Russians know the frustrations of “heating season.”
It’s the time of year – too often coming after the mercury has plunged – when authorities switch on aged boilers to pump steam heat into radiators to warm apartments, schools, factories and offices to fend off the same winter chill that drove off Napoleon.
It’s also the reason Russians traditionally prefer big coats. Communal heat, uncontrolled by a thermostat, frequently gets stuffy, and pulling off layer after layer whenever you go indoors is impractical.
Heating frustrations large and small have led a handful of Russian cities to consider the nuclear option – and the Dollezhal Research and Development Institute of Power Engineering, known as NIKIET, has gamed out the first strike.
NIKIET’s chief engineer, Yury Kuznetsov, speaking at the “Forum Dialog” hosted by state nuclear corporation Rosatom last month, laid out a plan for small reactors in cities to supply heat and power by 2020 or 2030.
The institute’s feasibility study, summarized this week by World Nuclear News, came in response to a directive from Moscow to improve district heating countrywide.
Fifty percent of the residents of Arkhangelsk in Russia’s Northwest reportedly want the reactors, Kuznetsov said. He added that the reactor would also work well in Murmansk and 12 other cities to heat dwellings and keep the lights on during long, dark winters.
NIKIET found the reactors would be cost effective, and would perk away at a rate of return that’s 1.6 times higher than their fossil fuel counterparts when financed by a city at 5 percent. Kuznetsov concluded that 38 VK-300 type reactors could be easily deployed at 14 sites.
The system of old communal boilers relies on fossil fuel and they supply up to 250 megawatts of energy.
Kuznetsov said the boiling water VK-300s have a 750 megawatt thermal capacity and 150 megawatts electric depending on the mix of heat and power that’s needed, WNN reported.
They would use fuel elements similar to Russia’s water pressurized VVER series reactors.
And they also feature fully passive cooling and safety features that don’t require an operator’s presence in an emergency or for offsite water supply.
Kuznetsov said the VK-300s have two containments, and that any accident they experience “should not” extend beyond the sites where they are installed.
Even though Kuznetsov revealed NIKIET’s plans to Rosatom’s 11th “Forum Dialog” event, questions from Bellona to its nuclear experts who were there elicited surprise and a little dismay – raising questions as to what kind of dialog the annual event actually inspires.
Andrei Ozharovsky, a Moscow-based nuclear expert with Bellona, said the plan for the VK-300s resembled a far earlier project undertaken by NIKIET in 2000.
That design, also called the VK-300, was developed as the foundation for an alternative power source for the Mining and Chemical Combine in the closed city of Zheleznogorsk. The plutonium production reactor, which also supplied heat to the central Siberian closed city, was closed in 2010.

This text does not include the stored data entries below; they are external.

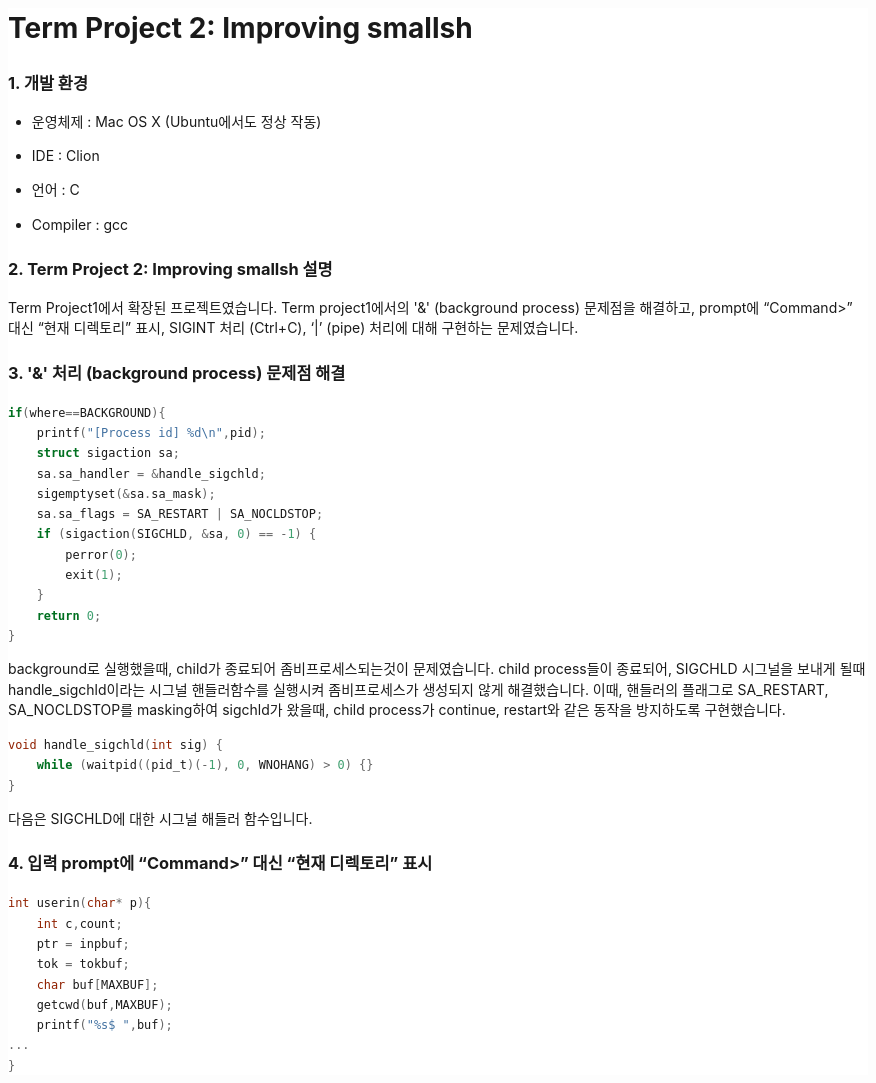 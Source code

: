 # Term Project 2: Improving smallsh

### 1. 개발 환경

- 운영체제 : Mac OS X (Ubuntu에서도 정상  작동)

- IDE : Clion

- 언어 : C

- Compiler : gcc

### 2. Term Project 2: Improving smallsh 설명

Term Project1에서 확장된 프로젝트였습니다. Term project1에서의 '&' (background process) 문제점을 해결하고,  prompt에 “Command>” 대신 “현재 디렉토리” 표시, SIGINT 처리 (Ctrl+C), ‘|’ (pipe) 처리에 대해 구현하는 문제였습니다.

### 3. '&' 처리 (background process) 문제점 해결

```c
if(where==BACKGROUND){
    printf("[Process id] %d\n",pid);
    struct sigaction sa;
    sa.sa_handler = &handle_sigchld;
    sigemptyset(&sa.sa_mask);
    sa.sa_flags = SA_RESTART | SA_NOCLDSTOP;
    if (sigaction(SIGCHLD, &sa, 0) == -1) {
        perror(0);
        exit(1);
    }
    return 0;
}
```

background로 실행했을때, child가 종료되어 좀비프로세스되는것이 문제였습니다. child process들이 종료되어, SIGCHLD 시그널을 보내게 될때 handle_sigchld이라는 시그널 핸들러함수를 실행시켜 좀비프로세스가 생성되지 않게 해결했습니다. 이때, 핸들러의 플래그로 SA_RESTART, SA_NOCLDSTOP를 masking하여 sigchld가 왔을때, child process가 continue, restart와 같은 동작을 방지하도록 구현했습니다.

```c
void handle_sigchld(int sig) {
    while (waitpid((pid_t)(-1), 0, WNOHANG) > 0) {}
}
```

다음은 SIGCHLD에 대한 시그널 해들러 함수입니다.

### 4. 입력 prompt에 “Command>” 대신 “현재 디렉토리” 표시

```c
int userin(char* p){
    int c,count;
    ptr = inpbuf;
    tok = tokbuf;
    char buf[MAXBUF];
    getcwd(buf,MAXBUF);
    printf("%s$ ",buf);
...
}
```
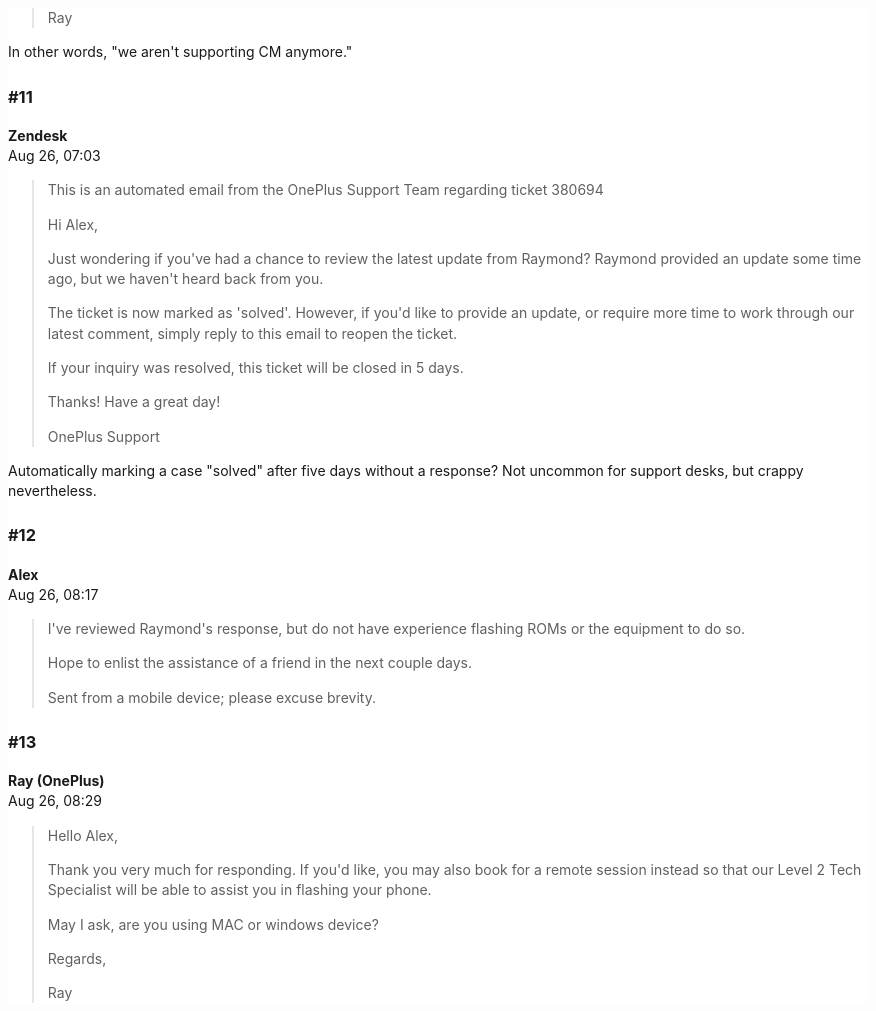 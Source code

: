 >
> Ray

In other words, "we aren't supporting CM anymore."

### #11

**Zendesk**  
Aug 26, 07:03

> This is an automated email from the OnePlus Support Team regarding ticket 380694
>
> Hi Alex,
>
> Just wondering if you've had a chance to review the latest update from Raymond? Raymond provided an update some time ago, but we haven't heard back from you.
>
> The ticket is now marked as 'solved'. However, if you'd like to provide an update, or require more time to work through our latest comment, simply reply to this email to reopen the ticket.
>
> If your inquiry was resolved, this ticket will be closed in 5 days.
>
> Thanks! Have a great day!
>
> OnePlus Support

Automatically marking a case "solved" after five days without a response? Not uncommon for support desks, but crappy nevertheless.

### #12

**Alex**  
Aug 26, 08:17

> I've reviewed Raymond's response, but do not have experience flashing ROMs or
> the equipment to do so.
>
> Hope to enlist the assistance of a friend in the next couple days.
>
> Sent from a mobile device; please excuse brevity.

### #13

**Ray (OnePlus)**  
Aug 26, 08:29

> Hello Alex,
>
> Thank you very much for responding. If you'd like, you may also book for a
> remote session instead so that our Level 2 Tech Specialist will be able to
> assist you in flashing your phone.
>
> May I ask, are you using MAC or windows device?
>
> Regards,
>
> Ray
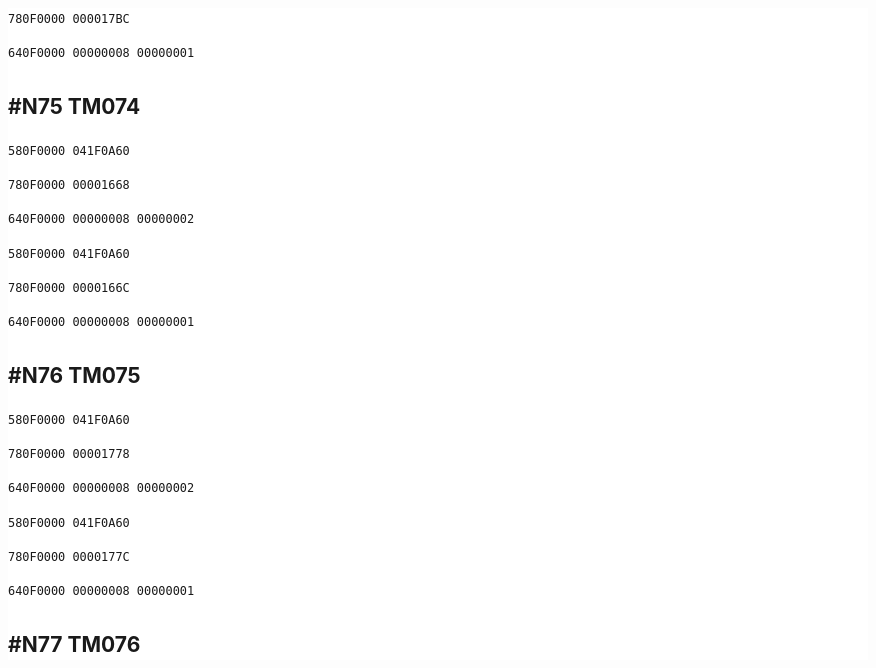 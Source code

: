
 ```
780F0000 000017BC
```

```
640F0000 00000008 00000001
```

## #N75 TM074

```
580F0000 041F0A60
```

```
780F0000 00001668
```

```
640F0000 00000008 00000002
```

```
580F0000 041F0A60
```

```
780F0000 0000166C
```

```
640F0000 00000008 00000001
```

## #N76 TM075

```
580F0000 041F0A60
```

```
780F0000 00001778
```

```
640F0000 00000008 00000002
```

```
580F0000 041F0A60
```

```
780F0000 0000177C
```

```
640F0000 00000008 00000001
```

## #N77 TM076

“That is, it’s an old, pre-Fukushima project,” Ozharovsky said in an email. “Essentially it’s sketchy – to say they’ll be ready to build them within some four years is a little early.”
Kuznetsov did say in his presentation that the VK-300 was originally designed to stem heating problems that would arise when another nearby plutonium production reactor was shut down at the Siberian Chemical Combine in 2008.
But the plan Kuznetsov presented, said Ozharovsky, squares with recent trends at Rosatom to push reactor development in the direction of heat production.
Andrei Zolotkov, a nuclear adviser with Bellona in Murmansk, called NIKIET’s new project an “interesting return to the Soviet Slogan of ‘a peaceful atom in every hut.’”
He said that the study’s focus on Murmansk and Arkhangelsk, as Ishevsk, Ivanovo, Kazan, Khabarovsk, Komsomolsk-on-Amur, Kurgan, Perm, Tver, Ufa, Ulyanovsk, Vyatka and Yaroslavl was focusing on cities that didn’t have the right infrastructure for reactors. He said Moscow and St. Petersburg would be better suited to have them.
But Zolotkov said that a decision to use these reactors should be taken by individual cities and not mandated by the government. And as far as he was concerned, Murmansk shouldn’t accept one, and NIKIET could keep them.
“Let NIKIET start with itself and put a two chamber reactor installation up for its own communal services,” he said.